_WHAT TO DO_.
Go from the first line below to the one with "pinhole camera???, Supersampling: multiple" and print each line exactly.

_Data items_.
- - - - - - -
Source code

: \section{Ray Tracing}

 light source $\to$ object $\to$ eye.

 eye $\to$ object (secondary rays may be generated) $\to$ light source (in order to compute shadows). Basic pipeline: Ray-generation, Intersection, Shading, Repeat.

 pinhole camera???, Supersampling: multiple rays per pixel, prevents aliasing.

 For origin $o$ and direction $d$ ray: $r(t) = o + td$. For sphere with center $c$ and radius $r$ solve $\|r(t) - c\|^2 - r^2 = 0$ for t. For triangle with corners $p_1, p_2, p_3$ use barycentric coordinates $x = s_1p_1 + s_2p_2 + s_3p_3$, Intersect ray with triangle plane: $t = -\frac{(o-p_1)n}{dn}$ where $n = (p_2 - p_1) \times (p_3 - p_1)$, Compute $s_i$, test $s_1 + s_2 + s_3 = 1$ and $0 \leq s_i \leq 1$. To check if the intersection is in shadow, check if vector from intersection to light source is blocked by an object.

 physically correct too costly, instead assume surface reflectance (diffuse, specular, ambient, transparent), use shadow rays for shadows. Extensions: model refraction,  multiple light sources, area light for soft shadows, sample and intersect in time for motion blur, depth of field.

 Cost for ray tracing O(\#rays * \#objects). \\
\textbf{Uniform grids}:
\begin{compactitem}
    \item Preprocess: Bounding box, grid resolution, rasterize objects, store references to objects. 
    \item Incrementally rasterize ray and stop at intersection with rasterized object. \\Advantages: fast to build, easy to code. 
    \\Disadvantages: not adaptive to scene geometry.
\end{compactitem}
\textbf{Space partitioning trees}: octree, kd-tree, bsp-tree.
- - - - - - -
_ANSWER SPACE_.
Source code

: \section{Ray Tracing}

 light source $\to$ object $\to$ eye.

 eye $\to$ object (secondary rays may be generated) $\to$ light source (in order to compute shadows). Basic pipeline: Ray-generation, Intersection, Shading, Repeat.

 pinhole camera???, Supersampling: multiple rays per pixel, prevents aliasing.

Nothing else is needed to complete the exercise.